You see, meditation and it’s enormous benefits, come through consistent repetition. That basically means practicing for a long time, without break and with your whole heart. If I fall short of any of those things, I acknowledge that I could have done it better, am gentle with my so called “shortcoming,” and do better the next time.
I’ve always known the power of my meditation. It honestly wasn’t until the last week that I knew just how great it was. You see, I almost lost three of my loved ones in one week: my father, brother and niece. As you can imagine it was a harrowing time for myself and my family. It is easy to let the mind wander with all the “what ifs” and “could have beens”. And for most people it is very difficult to reign the mind back in from diving off the deep end of tragedy and stress.
Because I have been training my mind through meditation to keep coming back to a point of focus, I have essentially been building the mind muscles necessary to “stay in the shallows.” I could observe when my mind went down a negative, fear-filled path. I’d acknowledge what it was doing and then bring it back to the present moment. Because in this moment, really, everyone is going to be fine. In this moment, I can breathe more fully. In this moment, I can allow my emotions to flow without getting stuck and repressed. In this moment, I too am fine.

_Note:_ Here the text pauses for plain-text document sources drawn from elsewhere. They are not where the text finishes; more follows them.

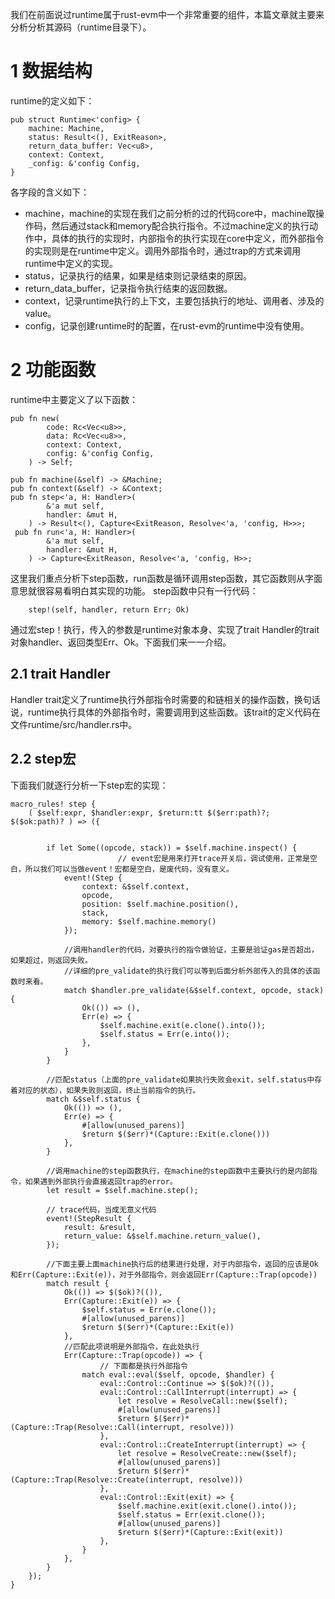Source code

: 我们在前面说过runtime属于rust-evm中一个非常重要的组件，本篇文章就主要来分析分析其源码（runtime目录下）。

# 1 数据结构
runtime的定义如下：
```
pub struct Runtime<'config> {
	machine: Machine,
	status: Result<(), ExitReason>,
	return_data_buffer: Vec<u8>,
	context: Context,
	_config: &'config Config,
}
```
各字段的含义如下：
* machine，machine的实现在我们之前分析的过的代码core中，machine取操作码，然后通过stack和memory配合执行指令。不过machine定义的执行动作中，具体的执行的实现时，内部指令的执行实现在core中定义，而外部指令的实现则是在runtime中定义。调用外部指令时，通过trap的方式来调用runtime中定义的实现。
* status，记录执行的结果，如果是结束则记录结束的原因。
* return_data_buffer，记录指令执行结束的返回数据。
* context，记录runtime执行的上下文，主要包括执行的地址、调用者、涉及的value。
* config，记录创建runtime时的配置，在rust-evm的runtime中没有使用。

# 2 功能函数
runtime中主要定义了以下函数：
```
pub fn new(
		code: Rc<Vec<u8>>,
		data: Rc<Vec<u8>>,
		context: Context,
		config: &'config Config,
	) -> Self;
  
pub fn machine(&self) -> &Machine;
pub fn context(&self) -> &Context;
pub fn step<'a, H: Handler>(
		&'a mut self,
		handler: &mut H,
	) -> Result<(), Capture<ExitReason, Resolve<'a, 'config, H>>>;
 pub fn run<'a, H: Handler>(
		&'a mut self,
		handler: &mut H,
	) -> Capture<ExitReason, Resolve<'a, 'config, H>>;
```
这里我们重点分析下step函数，run函数是循环调用step函数，其它函数则从字面意思就很容易看明白其实现的功能。
step函数中只有一行代码：
```
	step!(self, handler, return Err; Ok)
```
通过宏step！执行，传入的参数是runtime对象本身、实现了trait Handler的trait对象handler、返回类型Err、Ok。下面我们来一一介绍。

## 2.1 trait Handler
Handler trait定义了runtime执行外部指令时需要的和链相关的操作函数，换句话说，runtime执行具体的外部指令时，需要调用到这些函数。该trait的定义代码在文件runtime/src/handler.rs中。

## 2.2 step宏
下面我们就逐行分析一下step宏的实现：
```
macro_rules! step {
	( $self:expr, $handler:expr, $return:tt $($err:path)?; $($ok:path)? ) => ({
    
    
		if let Some((opcode, stack)) = $self.machine.inspect() {
                        // event宏是用来打开trace开关后，调试使用，正常是空白，所以我们可以当做event！宏都是空白，是废代码，没有意义。
			event!(Step {
				context: &$self.context,
				opcode,
				position: $self.machine.position(),
				stack,
				memory: $self.machine.memory()
			});

			//调用handler的代码，对要执行的指令做验证，主要是验证gas是否超出，如果超过，则返回失败。
			//详细的pre_validate的执行我们可以等到后面分析外部传入的具体的该函数时来看。
			match $handler.pre_validate(&$self.context, opcode, stack) {
				Ok(()) => (),
				Err(e) => {
					$self.machine.exit(e.clone().into());
					$self.status = Err(e.into());
				},
			}
		}
                
		//匹配status（上面的pre_validate如果执行失败会exit，self.status中存着对应的状态），如果失败则返回，终止当前指令的执行。
		match &$self.status {
			Ok(()) => (),
			Err(e) => {
				#[allow(unused_parens)]
				$return $($err)*(Capture::Exit(e.clone()))
			},
		}
                
		//调用machine的step函数执行，在machine的step函数中主要执行的是内部指令，如果遇到外部执行会直接返回trap的error。
		let result = $self.machine.step();
		
		// trace代码，当成无意义代码
		event!(StepResult {
			result: &result,
			return_value: &$self.machine.return_value(),
		});
		
		//下面主要上面machine执行后的结果进行处理，对于内部指令，返回的应该是Ok和Err(Capture::Exit(e))，对于外部指令，则会返回Err(Capture::Trap(opcode))
		match result {
			Ok(()) => $($ok)?(()),
			Err(Capture::Exit(e)) => {
				$self.status = Err(e.clone());
				#[allow(unused_parens)]
				$return $($err)*(Capture::Exit(e))
			},
			//匹配此项说明是外部指令，在此处执行
			Err(Capture::Trap(opcode)) => {
			        // 下面都是执行外部指令
				match eval::eval($self, opcode, $handler) {
					eval::Control::Continue => $($ok)?(()),
					eval::Control::CallInterrupt(interrupt) => {
						let resolve = ResolveCall::new($self);
						#[allow(unused_parens)]
						$return $($err)*(Capture::Trap(Resolve::Call(interrupt, resolve)))
					},
					eval::Control::CreateInterrupt(interrupt) => {
						let resolve = ResolveCreate::new($self);
						#[allow(unused_parens)]
						$return $($err)*(Capture::Trap(Resolve::Create(interrupt, resolve)))
					},
					eval::Control::Exit(exit) => {
						$self.machine.exit(exit.clone().into());
						$self.status = Err(exit.clone());
						#[allow(unused_parens)]
						$return $($err)*(Capture::Exit(exit))
					},
				}
			},
		}
	});
}
```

My meditation practice, and yours, has the power to smooth out the highs and lows of life without numbing us to the experiences. We can be fully present. We can remain calm and steady through stressful times and can let the emotions flow at other times. We can embrace happiness and sorrow. Meditation allows us to love and embrace ourselves just as we are. There is great empowerment in knowing and loving yourself fully.
If you are reading this then you likely already meditate and if you are just getting started with your meditation practice below you’ll find helpful tips to get you moving in the right direction.
My go-to super simple and highly effective meditation practice.
Begin with a comfortable seat. For this, you can sit on the floor, a cushion, a chair or even lay down (no falling asleep though). Consciously feel the breath move in and move out. Watch the belly expand with the inhale and contract with the exhale.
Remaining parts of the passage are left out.